Stored data
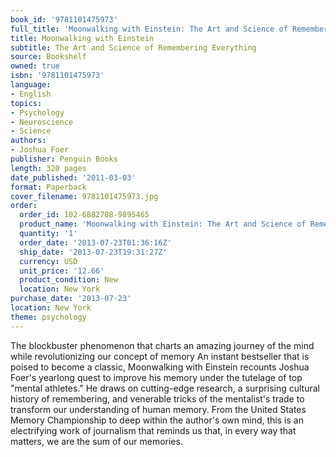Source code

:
 ```yaml
---
book_id: '9781101475973'
full_title: 'Moonwalking with Einstein: The Art and Science of Remembering Everything'
title: Moonwalking with Einstein
subtitle: The Art and Science of Remembering Everything
source: Bookshelf
owned: true
isbn: '9781101475973'
language:
- English
topics:
- Psychology
- Neuroscience
- Science
authors:
- Joshua Foer
publisher: Penguin Books
length: 320 pages
date_published: '2011-03-03'
format: Paperback
cover_filename: 9781101475973.jpg
order:
  order_id: 102-6882708-9895465
  product_name: 'Moonwalking with Einstein: The Art and Science of Remembering Everything'
  quantity: '1'
  order_date: '2013-07-23T01:36:16Z'
  ship_date: '2013-07-23T19:31:27Z'
  currency: USD
  unit_price: '12.66'
  product_condition: New
  location: New York
purchase_date: '2013-07-23'
location: New York
theme: psychology
---
```

The blockbuster phenomenon that charts an amazing journey of the mind while revolutionizing our concept of memory
An instant bestseller that is poised to become a classic, Moonwalking with Einstein recounts Joshua Foer's yearlong quest to improve his memory under the tutelage of top "mental athletes." He draws on cutting-edge research, a surprising cultural history of remembering, and venerable tricks of the mentalist's trade to transform our understanding of human memory. From the United States Memory Championship to deep within the author's own mind, this is an electrifying work of journalism that reminds us that, in every way that matters, we are the sum of our memories.
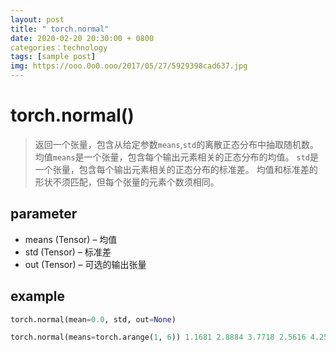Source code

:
 ```yaml
---
layout: post
title: " torch.normal"
date: 2020-02-20 20:30:00 + 0800
categories：technology
tags: [sample post]
img: https://ooo.0o0.ooo/2017/05/27/5929398cad637.jpg
---
```


# torch.normal()

> 返回一个张量，包含从给定参数`means`,`std`的离散正态分布中抽取随机数。 均值`means`是一个张量，包含每个输出元素相关的正态分布的均值。 `std`是一个张量，包含每个输出元素相关的正态分布的标准差。 均值和标准差的形状不须匹配，但每个张量的元素个数须相同。

## parameter

-   means (Tensor) – 均值
-   std (Tensor) – 标准差
-   out (Tensor) – 可选的输出张量

## example

```python
torch.normal(mean=0.0, std, out=None)
```

```python
torch.normal(means=torch.arange(1, 6)) 1.1681 2.8884 3.7718 2.5616 4.2500
```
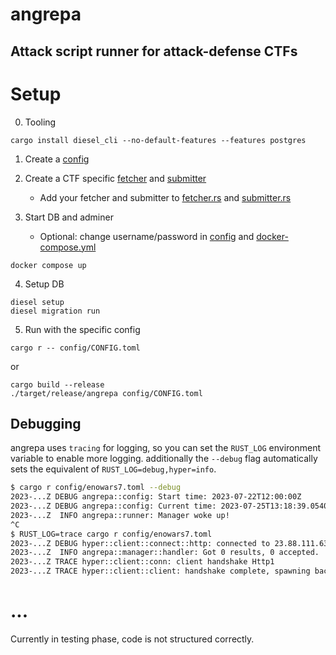 # angrepa
## Attack script runner for attack-defense CTFs

# Setup
0. Tooling
```
cargo install diesel_cli --no-default-features --features postgres
```

1. Create a [config](./config/)

2. Create a CTF specific [fetcher](./src/manager/fetcher/) and [submitter](./src/manager/submitter/)
    - Add your fetcher and submitter to [fetcher.rs](./src/manager/fetcher.rs) and [submitter.rs](./src/manager/submitter.rs)

3. Start DB and adminer
    - Optional: change username/password in [config](./config/) and [docker-compose.yml](./docker-compose.yml)
```
docker compose up
```

4. Setup DB
```
diesel setup
diesel migration run
```

5. Run with the specific config
```
cargo r -- config/CONFIG.toml
```
or
```
cargo build --release
./target/release/angrepa config/CONFIG.toml
```

## Debugging
angrepa uses `tracing` for logging, so you can set the `RUST_LOG` environment
variable to enable more logging. additionally the `--debug` flag automatically
sets the equivalent of `RUST_LOG=debug,hyper=info`.
```sh
$ cargo r config/enowars7.toml --debug
2023-...Z DEBUG angrepa::config: Start time: 2023-07-22T12:00:00Z
2023-...Z DEBUG angrepa::config: Current time: 2023-07-25T13:18:39.054039Z
2023-...Z  INFO angrepa::runner: Manager woke up!
^C
$ RUST_LOG=trace cargo r config/enowars7.toml
2023-...Z DEBUG hyper::client::connect::http: connected to 23.88.111.63:443
2023-...Z  INFO angrepa::manager::handler: Got 0 results, 0 accepted.
2023-...Z TRACE hyper::client::conn: client handshake Http1
2023-...Z TRACE hyper::client::client: handshake complete, spawning background dispatcher task
```

# ...

Currently in testing phase, code is not structured correctly.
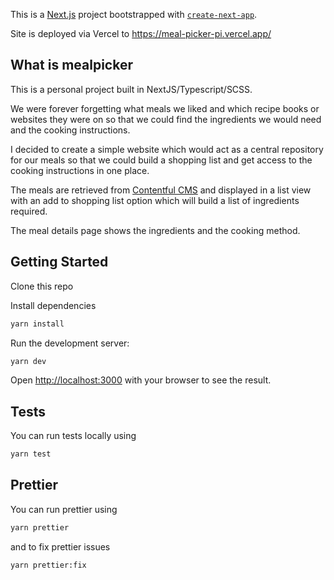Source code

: This is a [Next.js](https://nextjs.org/) project bootstrapped with [`create-next-app`](https://github.com/vercel/next.js/tree/canary/packages/create-next-app).

Site is deployed via Vercel to https://meal-picker-pi.vercel.app/

## What is mealpicker

This is a personal project built in NextJS/Typescript/SCSS.

We were forever forgetting what meals we liked and which recipe books or websites they were on so that we could find the ingredients we would need and the cooking instructions.

I decided to create a simple website which would act as a central repository for our meals so that we could build a shopping list and get access to the cooking instructions in one place.

The meals are retrieved from [Contentful CMS](https://www.contentful.com/) and displayed in a list view with an add to shopping list option which will build a list of ingredients required.

The meal details page shows the ingredients and the cooking method.

## Getting Started

Clone this repo

Install dependencies

```bash
yarn install
```

Run the development server:

```bash
yarn dev
```

Open [http://localhost:3000](http://localhost:3000) with your browser to see the result.

## Tests

You can run tests locally using

```bash
yarn test
```

## Prettier

You can run prettier using

```bash
yarn prettier
```

and to fix prettier issues

```bash
yarn prettier:fix
```
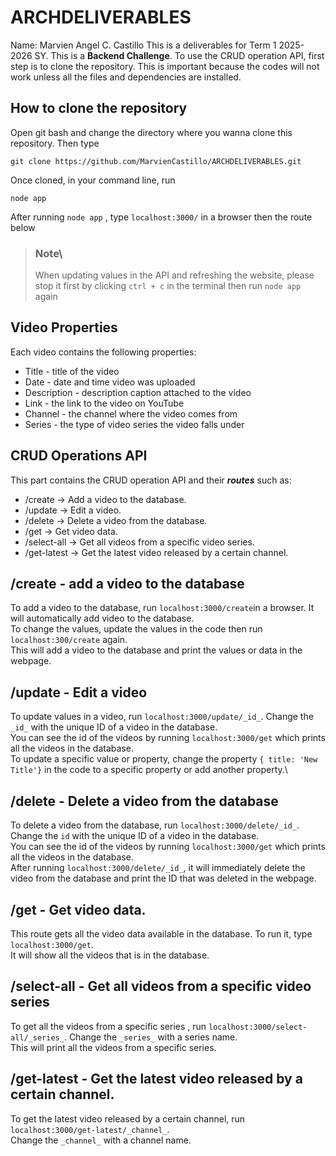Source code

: # ARCHDELIVERABLES

Name: Marvien Angel C. Castillo
This is a deliverables for Term 1 2025-2026 SY. This is a **Backend Challenge**.
To use the CRUD operation API, first step is to clone the repository. This is important because
the codes will not work unless all the files and dependencies are installed.

## How to clone the repository
Open git bash and change the directory where you wanna clone this repository. Then type
```
git clone https://github.com/MarvienCastillo/ARCHDELIVERABLES.git
```
Once cloned, in your command line, run 
```
node app
```
After running ```node app``` , type ```localhost:3000/``` in a browser then the route below
> ### Note\
> When updating values in the API and refreshing the website, please stop it first by clicking ``` ctrl + c ``` in the terminal then run ```node app``` again
## Video Properties
Each video contains the following properties:
- Title - title of the video
- Date - date and time video was uploaded
- Description - description caption attached to the video
- Link - the link to the video on YouTube
- Channel - the channel where the video comes from
- Series - the type of video series the video falls under
## CRUD Operations API 
This part contains the CRUD operation API and their ***routes*** such as:
- /create -> Add a video to the database.
- /update -> Edit a video.
- /delete -> Delete a video from the database.
- /get -> Get video data.
- /select-all -> Get all videos from a specific video series.
- /get-latest -> Get the latest video released by a certain channel.
## /create - add a video to the database
To add a video to the database, run ```localhost:3000/create```in a browser. It will automatically add video to the database.\
To change the values, update the values in the code then run ```localhost:300/create``` again.\
This will add a video to the database and print the values or data in the webpage.
## /update - Edit a video
To update values in a video, run ```localhost:3000/update/_id_```. Change the ```_id_``` with the unique ID of a video in the database.\
You can see the id of the videos by running ```localhost:3000/get``` which prints all the videos in the database.\
To update a specific value or property, change the property ```{ title: 'New Title'}``` in the code to a specific property or add another property.\
## /delete - Delete a video from the database
To delete a video from the database, run ```localhost:3000/delete/_id_```. Change the ```id``` with the unique ID of a video in the database.\
You can see the id of the videos by running ```localhost:3000/get``` which prints all the videos in the database.\
After running ```localhost:3000/delete/_id_```, it will immediately delete the video from the database and print the ID that was deleted in the webpage.
## /get - Get video data.
This route gets all the video data available in the database. To run it, type ```localhost:3000/get```.\
It will show all the videos that is in the database.
## /select-all - Get all videos from a specific video series
To get all the videos from a specific series , run ```localhost:3000/select-all/_series_```. Change the ```_series_``` with a series name.\
This will print all the videos from a specific series.
## /get-latest - Get the latest video released by a certain channel.
To get the latest video released by a certain channel, run ```localhost:3000/get-latest/_channel_```.\
Change the ```_channel_``` with a channel name.








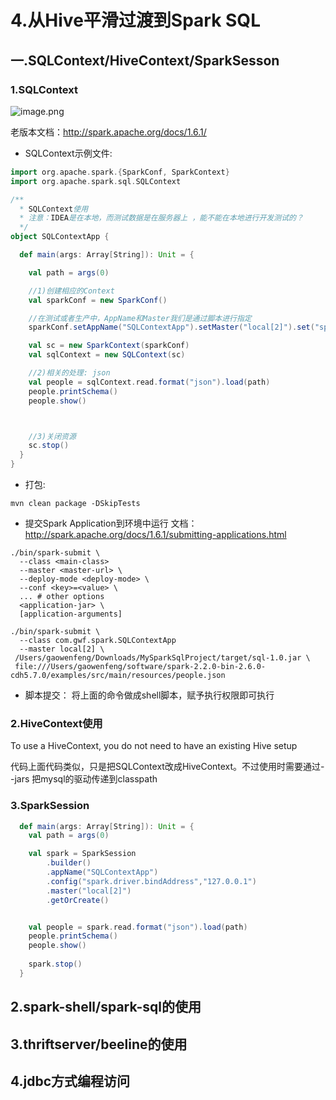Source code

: # 4.从Hive平滑过渡到Spark SQL

## 一.SQLContext/HiveContext/SparkSesson

### 1.SQLContext
![image.png](https://upload-images.jianshu.io/upload_images/7220971-7e390a4d3fdf704d.png?imageMogr2/auto-orient/strip%7CimageView2/2/w/1240)

老版本文档：http://spark.apache.org/docs/1.6.1/


- SQLContext示例文件:

```scala
import org.apache.spark.{SparkConf, SparkContext}
import org.apache.spark.sql.SQLContext

/**
  * SQLContext使用
  * 注意：IDEA是在本地，而测试数据是在服务器上 ，能不能在本地进行开发测试的？
  */
object SQLContextApp {

  def main(args: Array[String]): Unit = {

    val path = args(0)

    //1)创建相应的Context
    val sparkConf = new SparkConf()

    //在测试或者生产中，AppName和Master我们是通过脚本进行指定
    sparkConf.setAppName("SQLContextApp").setMaster("local[2]").set("spark.driver.bindAddress","127.0.0.1")

    val sc = new SparkContext(sparkConf)
    val sqlContext = new SQLContext(sc)

    //2)相关的处理: json
    val people = sqlContext.read.format("json").load(path)
    people.printSchema()
    people.show()



    //3)关闭资源
    sc.stop()
  }
}
```

- 打包:
```shell
mvn clean package -DSkipTests
```

- 提交Spark Application到环境中运行
文档： http://spark.apache.org/docs/1.6.1/submitting-applications.html
```
./bin/spark-submit \
  --class <main-class>
  --master <master-url> \
  --deploy-mode <deploy-mode> \
  --conf <key>=<value> \
  ... # other options
  <application-jar> \
  [application-arguments]
  
./bin/spark-submit \
  --class com.gwf.spark.SQLContextApp
  --master local[2] \
 /Users/gaowenfeng/Downloads/MySparkSqlProject/target/sql-1.0.jar \
 file:///Users/gaowenfeng/software/spark-2.2.0-bin-2.6.0-cdh5.7.0/examples/src/main/resources/people.json

```

- 脚本提交：
将上面的命令做成shell脚本，赋予执行权限即可执行
### 2.HiveContext使用

To use a HiveContext, you do not need to have an existing Hive setup

代码上面代码类似，只是把SQLContext改成HiveContext。不过使用时需要通过--jars 把mysql的驱动传递到classpath

### 3.SparkSession
```scala
  def main(args: Array[String]): Unit = {
    val path = args(0)

    val spark = SparkSession
        .builder()
        .appName("SQLContextApp")
        .config("spark.driver.bindAddress","127.0.0.1")
        .master("local[2]")
        .getOrCreate()


    val people = spark.read.format("json").load(path)
    people.printSchema()
    people.show()
    
    spark.stop()
  }
```


## 2.spark-shell/spark-sql的使用
## 3.thriftserver/beeline的使用
## 4.jdbc方式编程访问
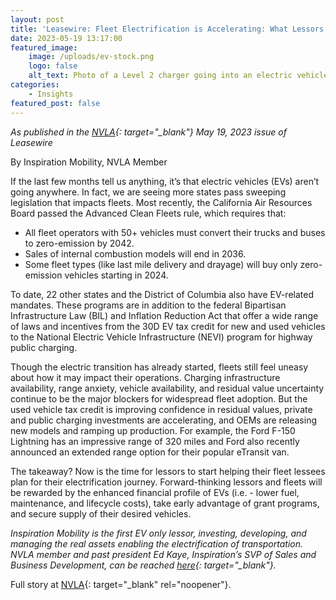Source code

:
 ```yaml
---
layout: post
title: 'Leasewire: Fleet Electrification is Accelerating: What Lessors Need to Know'
date: 2023-05-19 13:17:00
featured_image:
    image: /uploads/ev-stock.png
    logo: false
    alt_text: Photo of a Level 2 charger going into an electric vehicle charging port
categories:
    - Insights
featured_post: false
---
```

*As published in the [NVLA](https://www.nvla.org/){: target="_blank"} May 19, 2023 issue of Leasewire*

By Inspiration Mobility, NVLA Member

If the last few months tell us anything, it’s that electric vehicles (EVs) aren’t going anywhere. In fact, we are seeing more states pass sweeping legislation that impacts fleets. Most recently, the California Air Resources Board passed the Advanced Clean Fleets rule, which requires that:&nbsp;

* All fleet operators with 50+ vehicles must convert their trucks and buses to zero-emission by 2042.
* Sales of internal combustion models will end in 2036.
* Some fleet types (like last mile delivery and drayage) will buy only zero-emission vehicles starting in 2024.

To date, 22 other states and the District of Columbia also have EV-related mandates. These programs are in addition to the federal Bipartisan Infrastructure Law (BIL) and Inflation Reduction Act that offer a wide range of laws and incentives from the 30D EV tax credit for new and used vehicles to the National Electric Vehicle Infrastructure (NEVI) program for highway public charging.

Though the electric transition has already started, fleets still feel uneasy about how it may impact their operations. Charging infrastructure availability, range anxiety, vehicle availability, and residual value uncertainty continue to be the major blockers for widespread fleet adoption. But the used vehicle tax credit is improving confidence in residual values, private and public charging investments are accelerating, and OEMs are releasing new models and ramping up production. For example, the Ford F-150 Lightning has an impressive range of 320 miles and Ford also recently announced an extended range option for their popular eTransit van.

The takeaway? Now is the time for lessors to start helping their fleet lessees plan for their electrification journey. Forward-thinking lessors and fleets will be rewarded by the enhanced financial profile of EVs (i.e. - lower fuel, maintenance, and lifecycle costs), take early advantage of grant programs, and secure supply of their desired vehicles.

*Inspiration Mobility is the first EV only lessor, investing, developing, and managing the real assets enabling the electrification of transportation. NVLA member and past president Ed Kaye, Inspiration’s SVP of Sales and Business Development, can be reached [here](mailto:ekaye@inspirationmobility.com){: target="_blank"}.*

Full story at [NVLA](https://www.nvla.org/news/640981/Fleet-Electrification-is-Accelerating-What-Lessors-Need-to-Know.htm){: target="_blank" rel="noopener"}.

→ **Exercise goal**: State the number of lines above that include "NVLA", and nothing further.

→ **Response area**: 4